Question

How profitable are different sectors of the stock market? One way to answer such a question is to examine profit as a percentage of stockholder equity. A random sample of 28 retail stocks such as Toys 'R' Us, Best Buy, and Gap was studied for x₁, profit as a percentage of stockholder equity. The result was x₁ = 13.9. A random sample of 36 utility (gas and electric) stocks such as Boston Edison, Wisconsin Energy, and Texas Utilities was studied for x₂, profit as a percentage of stockholder equity. The result was x₂ = 10.1. Assume that σ₁ = 4.6 and σ₂ = 4.0.

(a) Categorize the problem below according to parameter being estimated, proportion p, mean μ, difference of means μ₁ – μ₂, or difference of proportions p₁ – p₂. Then solve the problem.

μ

p₁ – p₂  

  μ₁ – μ₂

p

(b) Let μ₁ represent the population mean profit as a percentage of stockholder equity for retail stocks, and let μ₂ represent the population mean profit as a percentage of stockholder equity for utility stocks. Find a 99% confidence interval for μ₁ – μ₂. (Use 1 decimal place.)

lower limit
upper limit

(c) Examine the confidence interval and explain what it means in the context of this problem. Does the interval consist of numbers that are all positive? all negative? of different signs? At the 99% level of confidence, does it appear that the profit as a percentage of stockholder equity for retail stocks is higher than that for utility stocks?

Because the interval contains only positive numbers, we can say that the profit as a percentage of stockholder equity is higher for retail stocks.

Because the interval contains both positive and negative numbers, we can not say that the profit as a percentage of stockholder equity is higher for retail stocks.  

  We can not make any conclusions using this confidence interval.
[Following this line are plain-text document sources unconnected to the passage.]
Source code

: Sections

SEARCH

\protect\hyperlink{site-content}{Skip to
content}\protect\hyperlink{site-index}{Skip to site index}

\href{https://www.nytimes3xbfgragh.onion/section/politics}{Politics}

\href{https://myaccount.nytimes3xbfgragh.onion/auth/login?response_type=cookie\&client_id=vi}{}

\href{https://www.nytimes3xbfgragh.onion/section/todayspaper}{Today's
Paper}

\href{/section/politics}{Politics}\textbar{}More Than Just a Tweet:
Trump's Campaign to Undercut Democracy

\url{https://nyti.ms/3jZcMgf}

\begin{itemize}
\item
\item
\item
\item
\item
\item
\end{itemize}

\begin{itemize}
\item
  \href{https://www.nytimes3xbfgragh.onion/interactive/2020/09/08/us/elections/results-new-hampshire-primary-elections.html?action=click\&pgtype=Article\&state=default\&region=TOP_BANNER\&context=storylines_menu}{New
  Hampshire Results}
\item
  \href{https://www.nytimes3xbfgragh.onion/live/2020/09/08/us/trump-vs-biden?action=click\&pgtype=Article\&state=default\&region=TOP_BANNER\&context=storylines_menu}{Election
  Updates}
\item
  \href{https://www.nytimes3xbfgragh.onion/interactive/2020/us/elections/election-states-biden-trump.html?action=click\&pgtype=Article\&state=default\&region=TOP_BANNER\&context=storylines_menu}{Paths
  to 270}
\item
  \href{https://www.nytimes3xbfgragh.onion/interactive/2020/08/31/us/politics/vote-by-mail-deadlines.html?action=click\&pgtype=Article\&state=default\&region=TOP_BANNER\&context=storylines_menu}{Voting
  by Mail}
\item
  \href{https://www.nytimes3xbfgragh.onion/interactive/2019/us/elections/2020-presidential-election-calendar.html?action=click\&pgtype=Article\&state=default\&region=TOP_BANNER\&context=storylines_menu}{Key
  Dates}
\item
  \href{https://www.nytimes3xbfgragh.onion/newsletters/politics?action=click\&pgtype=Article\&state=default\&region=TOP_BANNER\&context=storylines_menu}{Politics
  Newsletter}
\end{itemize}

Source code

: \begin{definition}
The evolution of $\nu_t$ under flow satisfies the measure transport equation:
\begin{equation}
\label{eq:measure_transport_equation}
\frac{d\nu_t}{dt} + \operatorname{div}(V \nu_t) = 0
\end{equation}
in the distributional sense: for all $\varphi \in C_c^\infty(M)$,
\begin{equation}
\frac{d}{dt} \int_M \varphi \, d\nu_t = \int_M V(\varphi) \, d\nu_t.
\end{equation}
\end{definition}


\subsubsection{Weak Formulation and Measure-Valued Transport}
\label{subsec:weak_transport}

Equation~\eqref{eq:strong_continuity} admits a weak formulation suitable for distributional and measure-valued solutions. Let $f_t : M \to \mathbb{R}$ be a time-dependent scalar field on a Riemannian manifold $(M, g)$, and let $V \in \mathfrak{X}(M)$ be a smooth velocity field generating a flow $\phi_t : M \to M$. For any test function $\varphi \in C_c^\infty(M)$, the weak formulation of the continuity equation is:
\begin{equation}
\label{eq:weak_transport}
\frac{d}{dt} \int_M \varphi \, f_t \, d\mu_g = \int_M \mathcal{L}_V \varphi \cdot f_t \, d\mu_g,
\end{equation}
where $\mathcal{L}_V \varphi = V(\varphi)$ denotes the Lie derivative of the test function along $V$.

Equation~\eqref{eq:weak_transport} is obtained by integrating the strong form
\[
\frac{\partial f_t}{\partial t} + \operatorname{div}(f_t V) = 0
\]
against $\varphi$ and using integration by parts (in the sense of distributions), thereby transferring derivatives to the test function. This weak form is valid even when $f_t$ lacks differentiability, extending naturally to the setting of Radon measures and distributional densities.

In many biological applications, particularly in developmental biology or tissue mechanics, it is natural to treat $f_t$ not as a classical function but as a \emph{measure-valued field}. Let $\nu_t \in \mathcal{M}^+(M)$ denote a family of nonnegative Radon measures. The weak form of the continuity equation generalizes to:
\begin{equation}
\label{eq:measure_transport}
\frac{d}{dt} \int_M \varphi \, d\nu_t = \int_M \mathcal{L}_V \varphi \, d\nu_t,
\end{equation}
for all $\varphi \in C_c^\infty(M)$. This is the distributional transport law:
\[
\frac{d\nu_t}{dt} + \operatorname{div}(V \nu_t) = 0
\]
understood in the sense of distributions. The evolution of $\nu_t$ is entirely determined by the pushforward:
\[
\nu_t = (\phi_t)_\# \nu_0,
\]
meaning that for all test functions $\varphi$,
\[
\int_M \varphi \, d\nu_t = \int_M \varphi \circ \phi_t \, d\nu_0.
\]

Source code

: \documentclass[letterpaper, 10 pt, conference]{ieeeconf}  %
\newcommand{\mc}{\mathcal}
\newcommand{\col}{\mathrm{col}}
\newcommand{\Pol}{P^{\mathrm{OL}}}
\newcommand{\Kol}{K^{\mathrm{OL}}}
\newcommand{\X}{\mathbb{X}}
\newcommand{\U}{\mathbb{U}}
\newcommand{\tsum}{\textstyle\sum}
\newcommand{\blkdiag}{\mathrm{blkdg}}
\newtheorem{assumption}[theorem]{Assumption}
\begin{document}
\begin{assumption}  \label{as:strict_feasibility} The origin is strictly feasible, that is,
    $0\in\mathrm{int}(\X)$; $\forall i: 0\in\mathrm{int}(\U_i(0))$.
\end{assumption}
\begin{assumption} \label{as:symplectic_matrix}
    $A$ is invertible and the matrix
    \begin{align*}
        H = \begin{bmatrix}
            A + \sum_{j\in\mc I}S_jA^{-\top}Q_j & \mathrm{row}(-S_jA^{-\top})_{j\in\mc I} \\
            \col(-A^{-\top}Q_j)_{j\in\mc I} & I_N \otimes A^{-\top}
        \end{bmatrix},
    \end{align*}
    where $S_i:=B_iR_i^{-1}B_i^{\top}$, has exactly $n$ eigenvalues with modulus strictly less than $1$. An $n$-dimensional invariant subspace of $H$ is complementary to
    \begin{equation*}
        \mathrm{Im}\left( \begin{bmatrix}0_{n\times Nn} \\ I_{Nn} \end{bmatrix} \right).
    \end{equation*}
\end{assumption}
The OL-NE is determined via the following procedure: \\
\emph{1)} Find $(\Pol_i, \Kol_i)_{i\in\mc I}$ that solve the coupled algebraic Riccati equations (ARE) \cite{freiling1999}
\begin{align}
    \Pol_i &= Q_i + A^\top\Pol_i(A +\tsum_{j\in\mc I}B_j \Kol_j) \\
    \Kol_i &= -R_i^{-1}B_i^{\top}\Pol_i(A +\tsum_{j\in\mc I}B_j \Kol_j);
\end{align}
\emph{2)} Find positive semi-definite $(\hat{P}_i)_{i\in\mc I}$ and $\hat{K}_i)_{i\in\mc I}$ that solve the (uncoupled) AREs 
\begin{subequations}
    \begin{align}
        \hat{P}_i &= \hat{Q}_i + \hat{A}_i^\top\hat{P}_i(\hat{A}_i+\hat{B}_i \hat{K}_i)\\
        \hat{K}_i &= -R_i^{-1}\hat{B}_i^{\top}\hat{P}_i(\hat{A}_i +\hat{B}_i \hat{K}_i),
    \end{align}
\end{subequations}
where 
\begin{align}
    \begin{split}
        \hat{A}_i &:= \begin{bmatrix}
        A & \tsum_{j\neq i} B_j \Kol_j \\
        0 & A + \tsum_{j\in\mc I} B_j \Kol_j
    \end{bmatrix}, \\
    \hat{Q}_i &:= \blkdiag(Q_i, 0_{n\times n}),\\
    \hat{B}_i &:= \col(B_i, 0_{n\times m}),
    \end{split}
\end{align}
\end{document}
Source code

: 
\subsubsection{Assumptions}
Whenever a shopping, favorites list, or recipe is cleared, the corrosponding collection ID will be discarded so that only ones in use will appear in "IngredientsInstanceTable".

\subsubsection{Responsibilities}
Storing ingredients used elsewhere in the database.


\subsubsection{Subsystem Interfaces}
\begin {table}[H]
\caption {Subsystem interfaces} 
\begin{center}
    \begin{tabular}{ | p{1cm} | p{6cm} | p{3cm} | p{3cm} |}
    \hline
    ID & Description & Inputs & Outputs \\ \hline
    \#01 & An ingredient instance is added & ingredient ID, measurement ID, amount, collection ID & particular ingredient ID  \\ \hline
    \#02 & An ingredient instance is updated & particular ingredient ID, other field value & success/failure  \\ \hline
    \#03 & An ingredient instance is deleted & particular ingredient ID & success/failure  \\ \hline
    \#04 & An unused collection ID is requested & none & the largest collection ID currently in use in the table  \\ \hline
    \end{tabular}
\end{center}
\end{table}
Because the interval contains only negative numbers, we can say that the profit as a percentage of stockholder equity is higher for utility stocks.

Answer 1

a)
μ1 – μ2

b)

Pooled Variance
sp = sqrt(s1^2/n1 + s2^2/n2)
sp = sqrt(21.16/28 + 16/36)
sp = 1.0955

Given CI level is 0.99, hence α = 1 - 0.99 = 0.01                  
α/2 = 0.01/2 = 0.005, zc = z(α/2, df) = 2.58                  
                  
Margin of Error                  
ME = zc * sp                  
ME = 2.58 * 1.0955                  
ME = 2.826                  
                  
CI = (x1bar - x2bar - tc * sp , x1bar - x2bar + tc * sp)                  
CI = (13.9 - 20.1 - 2.58 * 1.0955 , 13.9 - 20.1 - 2.58 * 1.0955                  
CI = (-9.0 , -3.4)

c)

Because the interval contains only negative numbers, we can say that the profit as a percentage of stockholder equity is higher for utility stocks.